Surface modification of paclitaxel-loaded tri-block copolymer PLGA-b-PEG-b-PLGA nanoparticles with protamine for liver cancer therapy

Abstract

In order to enhance the therapeutic effect of chemotherapy on liver cancer, a biodegradable formulation of protamine-modified paclitaxel-loaded poly(lactide-co-glycolide)-b-poly(ethylene glycol)-b-poly(lactide-co-glycolide) (PLGA-b-PEG-b-PLGA) nanoparticles (PTX-loaded/protamine NPs) was prepared. Tri-block copolymer PLGA-b-PEG-b-PLGA was synthesized by ring-opening polymerization and characterized by 1H NMR spectroscopy and gel permeation chromatography. PTX-loaded and PTX-loaded/protamine NPs were characterized in terms of size, size distribution, zeta potential, surface morphology, drug encapsulation efficiency, and drug release. Confocal laser scanning microscopy showed that coumarin 6-loaded/protamine NPs were internalized by hepatocellular carcinoma cell line HepG2. The cellular uptake efficiency of NPs was obviously elevated after protamine modification.
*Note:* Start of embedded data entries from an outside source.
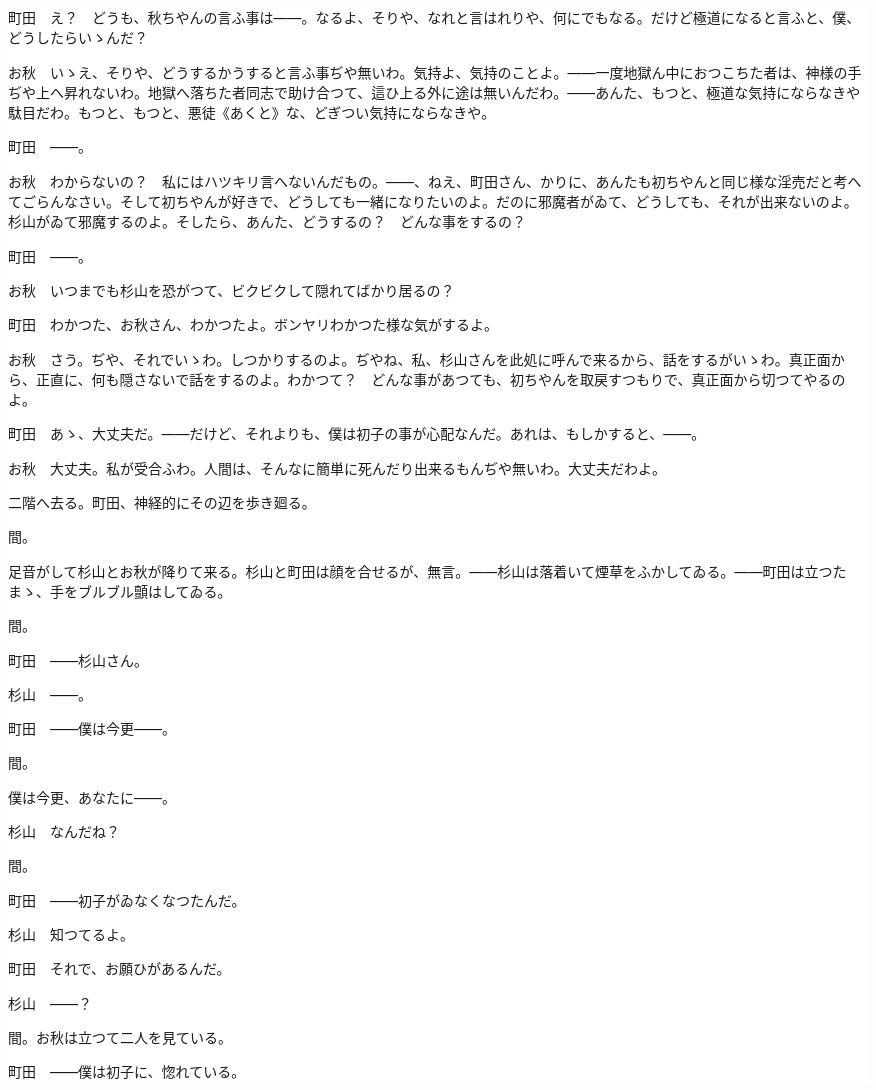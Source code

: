 町田　え？　どうも、秋ちやんの言ふ事は――。なるよ、そりや、なれと言はれりや、何にでもなる。だけど極道になると言ふと、僕、どうしたらいゝんだ？

お秋　いゝえ、そりや、どうするかうすると言ふ事ぢや無いわ。気持よ、気持のことよ。――一度地獄ん中におつこちた者は、神様の手ぢや上へ昇れないわ。地獄へ落ちた者同志で助け合つて、這ひ上る外に途は無いんだわ。――あんた、もつと、極道な気持にならなきや駄目だわ。もつと、もつと、悪徒《あくと》な、どぎつい気持にならなきや。

町田　――。

お秋　わからないの？　私にはハツキリ言へないんだもの。――、ねえ、町田さん、かりに、あんたも初ちやんと同じ様な淫売だと考へてごらんなさい。そして初ちやんが好きで、どうしても一緒になりたいのよ。だのに邪魔者がゐて、どうしても、それが出来ないのよ。杉山がゐて邪魔するのよ。そしたら、あんた、どうするの？　どんな事をするの？

町田　――。

お秋　いつまでも杉山を恐がつて、ビクビクして隠れてばかり居るの？

町田　わかつた、お秋さん、わかつたよ。ボンヤリわかつた様な気がするよ。

お秋　さう。ぢや、それでいゝわ。しつかりするのよ。ぢやね、私、杉山さんを此処に呼んで来るから、話をするがいゝわ。真正面から、正直に、何も隠さないで話をするのよ。わかつて？　どんな事があつても、初ちやんを取戻すつもりで、真正面から切つてやるのよ。

町田　あゝ、大丈夫だ。――だけど、それよりも、僕は初子の事が心配なんだ。あれは、もしかすると、――。

お秋　大丈夫。私が受合ふわ。人間は、そんなに簡単に死んだり出来るもんぢや無いわ。大丈夫だわよ。


二階へ去る。町田、神経的にその辺を歩き廻る。

間。

足音がして杉山とお秋が降りて来る。杉山と町田は顔を合せるが、無言。――杉山は落着いて煙草をふかしてゐる。――町田は立つたまゝ、手をブルブル顫はしてゐる。

間。



町田　――杉山さん。

杉山　――。

町田　――僕は今更――。


間。



僕は今更、あなたに――。

杉山　なんだね？


間。



町田　――初子がゐなくなつたんだ。

杉山　知つてるよ。

町田　それで、お願ひがあるんだ。

杉山　――？


間。お秋は立つて二人を見ている。



町田　――僕は初子に、惚れている。
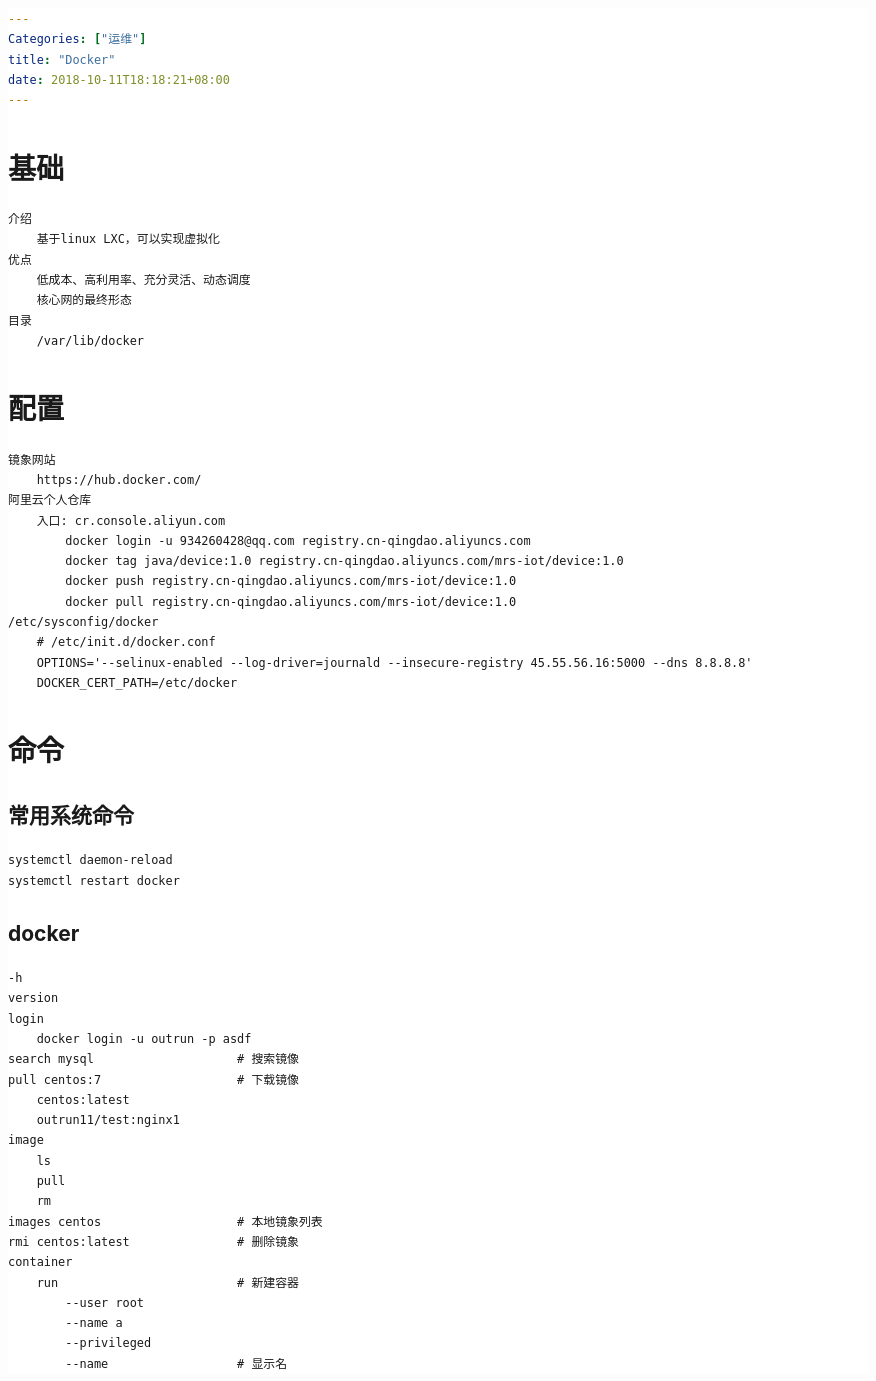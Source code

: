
 ```yaml
---
Categories: ["运维"]
title: "Docker"
date: 2018-10-11T18:18:21+08:00
---
```


# 基础
    介绍
        基于linux LXC，可以实现虚拟化
    优点
        低成本、高利用率、充分灵活、动态调度
        核心网的最终形态
    目录
        /var/lib/docker
# 配置
    镜象网站
        https://hub.docker.com/
    阿里云个人仓库
        入口: cr.console.aliyun.com
            docker login -u 934260428@qq.com registry.cn-qingdao.aliyuncs.com
            docker tag java/device:1.0 registry.cn-qingdao.aliyuncs.com/mrs-iot/device:1.0
            docker push registry.cn-qingdao.aliyuncs.com/mrs-iot/device:1.0
            docker pull registry.cn-qingdao.aliyuncs.com/mrs-iot/device:1.0
    /etc/sysconfig/docker
        # /etc/init.d/docker.conf
        OPTIONS='--selinux-enabled --log-driver=journald --insecure-registry 45.55.56.16:5000 --dns 8.8.8.8'
        DOCKER_CERT_PATH=/etc/docker
# 命令
## 常用系统命令
    systemctl daemon-reload
    systemctl restart docker
## docker
    -h
    version
    login
        docker login -u outrun -p asdf
    search mysql                    # 搜索镜像
    pull centos:7                   # 下载镜像
        centos:latest
        outrun11/test:nginx1
    image
        ls
        pull
        rm
    images centos                   # 本地镜象列表
    rmi centos:latest               # 删除镜象
    container
        run                         # 新建容器
            --user root
            --name a
            --privileged
            --name                  # 显示名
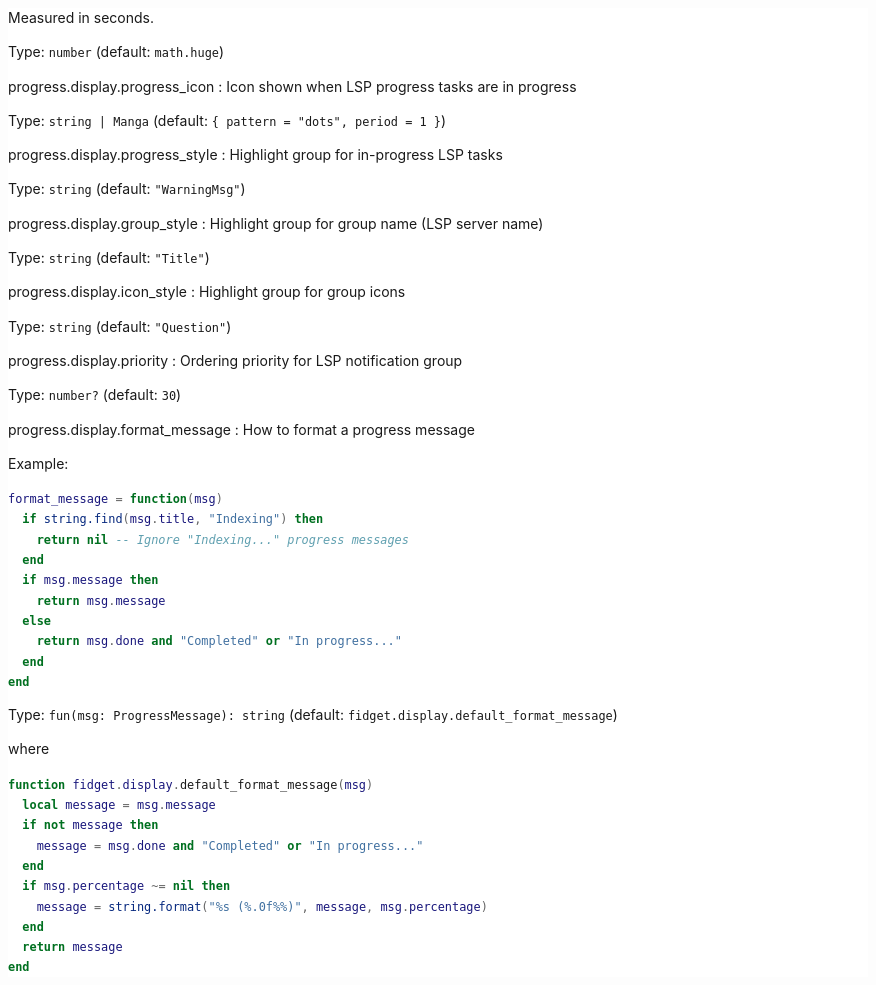 Measured in seconds.

Type: `number` (default: `math.huge`)

progress.display.progress_icon
: Icon shown when LSP progress tasks are in progress

Type: `string | Manga` (default: `{ pattern = "dots", period = 1 }`)

progress.display.progress_style
: Highlight group for in-progress LSP tasks

Type: `string` (default: `"WarningMsg"`)

progress.display.group_style
: Highlight group for group name (LSP server name)

Type: `string` (default: `"Title"`)

progress.display.icon_style
: Highlight group for group icons

Type: `string` (default: `"Question"`)

progress.display.priority
: Ordering priority for LSP notification group

Type: `number?` (default: `30`)

progress.display.format_message
: How to format a progress message

Example:

```lua
format_message = function(msg)
  if string.find(msg.title, "Indexing") then
    return nil -- Ignore "Indexing..." progress messages
  end
  if msg.message then
    return msg.message
  else
    return msg.done and "Completed" or "In progress..."
  end
end
```

Type: `fun(msg: ProgressMessage): string` (default: `fidget.display.default_format_message`)

where

```lua
function fidget.display.default_format_message(msg)
  local message = msg.message
  if not message then
    message = msg.done and "Completed" or "In progress..."
  end
  if msg.percentage ~= nil then
    message = string.format("%s (%.0f%%)", message, msg.percentage)
  end
  return message
end
```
With commercial formulation Taxol® as the reference, HepG2 cells were also used to study the cytotoxicity of the NPs. PTX-loaded/protamine NPs exhibited significantly higher cytotoxicity than PTX-loaded NPs and Taxol® did. All the results suggested that surface modification of PTX-loaded PLGA-b-PEG-b-PLGA NPs with protamine boosted the therapeutic efficacy on liver cancer.